Irene Castle (a superb Lynne Wintersteller) was certainly a complex and fascinating woman as portrayed in the new musical CASTLE WALK as part of the New York Musical Festival’s tenth season.
As she arrives in California as “technical advisor” for the 1938 filming of “The Story of Vernon and Irene Castle” starring Fred Astaire (Chris Kane) and Ginger Rogers (Lauren Sprague) she has lots of problems with the script and ideas for director H.C. Potter (an excellent James Clow) which include changing its title.
Actually she has lots of problems: with the set, with the costumes and with Miss Ginger Rogers – particularly her hair style and coloring. But the beleaguered Mr. Potter can do little to help. This is Hollywood and making a film for RKO is a question of time and money and compromise. Making money is the bottom line. So what if every detail is not correct.
But Irene is a stickler for details. As so she remembers the past. In flashbacks that are not in chronological order we see the young Irene (Stephanie Rothenberg) and Vernon (an appealing Bret Shuford) as they dance their way to stardom.
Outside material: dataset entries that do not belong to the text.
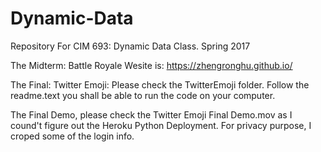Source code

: # Dynamic-Data
Repository For CIM 693: Dynamic Data Class. Spring 2017


The Midterm: Battle Royale Wesite is: https://zhengronghu.github.io/


The Final: Twitter Emoji: Please check the TwitterEmoji folder. Follow the readme.text you shall be able to run the code on your computer. 


The Final Demo, please check the Twitter Emoji Final Demo.mov as I cound't figure out the Heroku Python Deployment. For privacy purpose, I croped some of the login info.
Trying to keep the memory of her husband Vernon alive (he was killed in 1918 in a war related accident) at the height of their fame as international ballroom dancers Irene wants the truth to be told on screen including the fact that her best friend Walter Ash (Wayne W. Pretlow) was a Negro and not the white Walter Brennan who has been cast to portray him. Facts, facts and more facts are delivered in this almost two hour musical without an intermission that includes some delightful musical numbers and staging.
Although married forever to the memory of Vernon she remarried and divorced twice and was an animal rights activist and quite annoying. So much so that she drives the director to sing about “Pills” – funny but not of the same tone as the rest of the show.
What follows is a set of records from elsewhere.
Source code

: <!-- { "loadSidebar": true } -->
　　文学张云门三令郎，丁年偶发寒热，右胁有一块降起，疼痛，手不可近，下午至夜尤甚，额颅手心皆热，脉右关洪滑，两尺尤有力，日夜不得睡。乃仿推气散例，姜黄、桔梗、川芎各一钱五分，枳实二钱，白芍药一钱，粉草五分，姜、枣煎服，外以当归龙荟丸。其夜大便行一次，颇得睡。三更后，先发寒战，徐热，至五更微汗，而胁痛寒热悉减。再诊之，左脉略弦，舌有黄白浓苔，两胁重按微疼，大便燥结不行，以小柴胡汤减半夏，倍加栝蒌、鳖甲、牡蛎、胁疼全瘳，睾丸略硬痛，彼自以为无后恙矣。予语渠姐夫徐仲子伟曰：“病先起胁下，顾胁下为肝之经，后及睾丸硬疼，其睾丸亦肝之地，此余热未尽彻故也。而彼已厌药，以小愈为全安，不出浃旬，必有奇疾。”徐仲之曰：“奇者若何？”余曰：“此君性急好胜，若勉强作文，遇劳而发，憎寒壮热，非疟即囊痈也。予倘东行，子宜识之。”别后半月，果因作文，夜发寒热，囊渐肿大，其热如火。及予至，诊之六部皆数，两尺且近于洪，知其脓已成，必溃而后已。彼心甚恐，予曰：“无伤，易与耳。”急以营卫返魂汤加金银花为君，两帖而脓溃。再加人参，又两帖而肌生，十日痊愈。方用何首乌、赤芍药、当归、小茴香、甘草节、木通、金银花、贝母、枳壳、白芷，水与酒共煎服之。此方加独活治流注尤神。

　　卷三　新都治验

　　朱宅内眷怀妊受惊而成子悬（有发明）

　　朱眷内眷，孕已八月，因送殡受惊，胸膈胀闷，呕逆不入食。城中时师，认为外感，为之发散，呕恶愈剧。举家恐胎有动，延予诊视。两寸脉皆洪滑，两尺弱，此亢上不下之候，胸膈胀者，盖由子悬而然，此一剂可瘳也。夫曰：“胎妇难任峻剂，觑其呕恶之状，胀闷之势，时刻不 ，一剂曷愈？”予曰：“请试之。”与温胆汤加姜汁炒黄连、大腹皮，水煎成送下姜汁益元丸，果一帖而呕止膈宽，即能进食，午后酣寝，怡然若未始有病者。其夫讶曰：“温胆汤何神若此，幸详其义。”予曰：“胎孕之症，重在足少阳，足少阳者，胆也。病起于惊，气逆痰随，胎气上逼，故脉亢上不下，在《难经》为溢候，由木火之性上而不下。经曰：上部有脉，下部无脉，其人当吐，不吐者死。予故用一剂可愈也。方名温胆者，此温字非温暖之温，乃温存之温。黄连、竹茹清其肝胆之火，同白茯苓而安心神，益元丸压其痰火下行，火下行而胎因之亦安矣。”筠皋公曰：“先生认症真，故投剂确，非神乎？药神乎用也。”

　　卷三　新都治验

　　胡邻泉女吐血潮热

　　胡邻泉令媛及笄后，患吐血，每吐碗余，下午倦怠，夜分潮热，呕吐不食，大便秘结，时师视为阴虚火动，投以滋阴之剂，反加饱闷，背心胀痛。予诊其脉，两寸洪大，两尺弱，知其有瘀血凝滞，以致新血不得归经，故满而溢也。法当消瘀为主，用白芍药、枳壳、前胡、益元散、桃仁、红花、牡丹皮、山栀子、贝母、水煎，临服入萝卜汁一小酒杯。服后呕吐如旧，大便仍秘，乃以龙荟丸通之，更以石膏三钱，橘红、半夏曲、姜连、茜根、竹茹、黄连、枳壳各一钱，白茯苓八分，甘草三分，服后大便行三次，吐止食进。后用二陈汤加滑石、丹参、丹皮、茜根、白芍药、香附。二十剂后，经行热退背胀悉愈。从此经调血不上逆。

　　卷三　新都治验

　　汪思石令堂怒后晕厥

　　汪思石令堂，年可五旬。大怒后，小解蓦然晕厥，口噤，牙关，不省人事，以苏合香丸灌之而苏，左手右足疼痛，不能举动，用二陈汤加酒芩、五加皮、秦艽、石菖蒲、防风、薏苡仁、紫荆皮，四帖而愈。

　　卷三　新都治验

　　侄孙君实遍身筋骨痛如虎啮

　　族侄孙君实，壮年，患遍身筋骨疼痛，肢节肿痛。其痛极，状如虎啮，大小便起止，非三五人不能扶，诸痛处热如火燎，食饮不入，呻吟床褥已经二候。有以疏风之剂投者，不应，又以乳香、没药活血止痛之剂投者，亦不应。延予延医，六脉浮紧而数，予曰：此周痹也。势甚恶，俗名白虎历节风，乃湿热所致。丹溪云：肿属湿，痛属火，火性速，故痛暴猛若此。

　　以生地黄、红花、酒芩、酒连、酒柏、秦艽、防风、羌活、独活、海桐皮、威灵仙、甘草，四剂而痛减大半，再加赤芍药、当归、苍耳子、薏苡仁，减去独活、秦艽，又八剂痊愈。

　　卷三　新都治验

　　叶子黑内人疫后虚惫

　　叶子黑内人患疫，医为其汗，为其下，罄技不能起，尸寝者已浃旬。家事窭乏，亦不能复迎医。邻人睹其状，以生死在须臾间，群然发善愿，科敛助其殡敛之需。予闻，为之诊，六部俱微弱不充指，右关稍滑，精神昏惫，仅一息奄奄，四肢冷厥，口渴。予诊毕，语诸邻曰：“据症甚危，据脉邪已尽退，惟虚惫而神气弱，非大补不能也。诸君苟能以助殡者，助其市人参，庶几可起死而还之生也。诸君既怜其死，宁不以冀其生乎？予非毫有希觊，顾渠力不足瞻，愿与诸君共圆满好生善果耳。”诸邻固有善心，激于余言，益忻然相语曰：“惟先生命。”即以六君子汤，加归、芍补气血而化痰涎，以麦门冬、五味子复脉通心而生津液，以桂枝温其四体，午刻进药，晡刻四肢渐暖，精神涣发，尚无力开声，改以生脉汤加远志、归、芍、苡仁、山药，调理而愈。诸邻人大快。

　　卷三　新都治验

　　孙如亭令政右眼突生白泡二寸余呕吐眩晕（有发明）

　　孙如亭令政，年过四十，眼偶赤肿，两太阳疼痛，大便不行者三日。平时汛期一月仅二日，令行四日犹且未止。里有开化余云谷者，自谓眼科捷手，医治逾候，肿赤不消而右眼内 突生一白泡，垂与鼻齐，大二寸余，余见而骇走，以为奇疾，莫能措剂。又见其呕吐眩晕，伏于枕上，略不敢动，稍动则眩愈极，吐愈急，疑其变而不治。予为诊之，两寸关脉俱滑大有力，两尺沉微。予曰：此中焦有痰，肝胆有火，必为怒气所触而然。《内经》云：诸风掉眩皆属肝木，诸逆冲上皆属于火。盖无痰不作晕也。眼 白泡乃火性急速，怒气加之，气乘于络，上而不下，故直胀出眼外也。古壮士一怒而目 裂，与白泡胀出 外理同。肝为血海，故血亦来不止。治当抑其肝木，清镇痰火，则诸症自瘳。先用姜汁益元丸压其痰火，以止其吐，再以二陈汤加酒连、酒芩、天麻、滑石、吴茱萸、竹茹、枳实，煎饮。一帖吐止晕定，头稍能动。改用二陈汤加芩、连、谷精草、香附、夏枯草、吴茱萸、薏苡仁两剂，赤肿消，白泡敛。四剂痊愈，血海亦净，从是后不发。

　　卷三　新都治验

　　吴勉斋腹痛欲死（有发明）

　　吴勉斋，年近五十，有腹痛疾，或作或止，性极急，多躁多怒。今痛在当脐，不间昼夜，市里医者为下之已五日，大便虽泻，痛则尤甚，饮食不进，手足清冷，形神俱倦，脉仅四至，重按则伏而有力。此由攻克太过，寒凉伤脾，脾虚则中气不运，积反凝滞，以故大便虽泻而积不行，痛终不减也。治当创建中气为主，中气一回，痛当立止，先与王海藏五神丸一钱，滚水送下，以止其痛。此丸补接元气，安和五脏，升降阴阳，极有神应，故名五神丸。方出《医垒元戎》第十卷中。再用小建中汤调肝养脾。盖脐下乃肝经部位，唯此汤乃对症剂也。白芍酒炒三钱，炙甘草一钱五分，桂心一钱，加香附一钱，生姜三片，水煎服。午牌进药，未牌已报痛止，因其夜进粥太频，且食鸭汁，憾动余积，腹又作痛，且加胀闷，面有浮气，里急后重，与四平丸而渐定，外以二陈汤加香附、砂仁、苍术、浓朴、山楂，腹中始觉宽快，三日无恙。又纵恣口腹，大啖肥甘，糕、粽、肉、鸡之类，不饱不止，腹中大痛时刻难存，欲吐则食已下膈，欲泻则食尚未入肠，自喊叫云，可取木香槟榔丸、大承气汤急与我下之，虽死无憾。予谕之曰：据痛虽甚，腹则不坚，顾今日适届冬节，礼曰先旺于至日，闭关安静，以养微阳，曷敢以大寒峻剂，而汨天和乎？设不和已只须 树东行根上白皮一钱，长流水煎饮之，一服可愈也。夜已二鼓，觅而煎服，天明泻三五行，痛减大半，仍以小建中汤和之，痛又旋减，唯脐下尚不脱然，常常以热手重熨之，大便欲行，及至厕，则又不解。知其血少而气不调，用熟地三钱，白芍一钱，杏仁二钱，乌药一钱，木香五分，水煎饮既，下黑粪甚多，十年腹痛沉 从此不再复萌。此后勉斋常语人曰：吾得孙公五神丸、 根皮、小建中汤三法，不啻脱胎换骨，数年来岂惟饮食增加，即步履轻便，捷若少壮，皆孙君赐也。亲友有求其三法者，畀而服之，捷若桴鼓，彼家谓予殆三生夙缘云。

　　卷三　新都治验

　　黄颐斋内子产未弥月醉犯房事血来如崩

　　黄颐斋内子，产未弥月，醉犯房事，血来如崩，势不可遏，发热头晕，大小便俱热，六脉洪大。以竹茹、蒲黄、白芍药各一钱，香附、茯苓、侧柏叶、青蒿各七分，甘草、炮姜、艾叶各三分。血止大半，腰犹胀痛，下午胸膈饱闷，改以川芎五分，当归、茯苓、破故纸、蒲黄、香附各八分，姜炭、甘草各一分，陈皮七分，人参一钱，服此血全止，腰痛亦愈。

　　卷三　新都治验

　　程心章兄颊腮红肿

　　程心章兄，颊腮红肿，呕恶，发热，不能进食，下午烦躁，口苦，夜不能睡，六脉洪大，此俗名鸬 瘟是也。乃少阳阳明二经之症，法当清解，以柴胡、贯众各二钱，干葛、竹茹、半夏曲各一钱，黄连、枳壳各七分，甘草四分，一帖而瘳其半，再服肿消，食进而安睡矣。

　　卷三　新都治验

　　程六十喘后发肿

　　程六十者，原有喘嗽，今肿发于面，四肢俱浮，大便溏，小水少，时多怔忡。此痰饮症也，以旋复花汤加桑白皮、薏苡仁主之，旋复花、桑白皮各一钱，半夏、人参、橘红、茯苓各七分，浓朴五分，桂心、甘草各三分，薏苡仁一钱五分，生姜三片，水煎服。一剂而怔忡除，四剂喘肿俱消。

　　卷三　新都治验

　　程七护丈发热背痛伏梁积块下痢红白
Somehow, however, it just doesn’t gel. Milton Granger is credited with book, music and lyrics. He is most successful with the period tunes. They are romantic and lend themselves to the gliding choreography of Richard Stafford who also directed on a bare stage with six chairs and perfect projections on three large frames from a film reel by Gertjan Houben). Nice touch.
The weakest aspect of the production is the structure of the book that can easily be remedied by the talented Mr. Granger. The strongest aspect is the casting of the wondrous, charming and elegant Miss Wintersteller as Irene. She holds the show together with her fine acting, singing and dancing – making what could have been a harridan, hell on wheels advisor into a touching and graceful pleasure to watch performance.
Costumes by Loren Shaw are excellent. As mentioned the dancing is graceful and memorable – as it should be and CASTLE WALK spiked my interest enough to make me want to see the RKO film.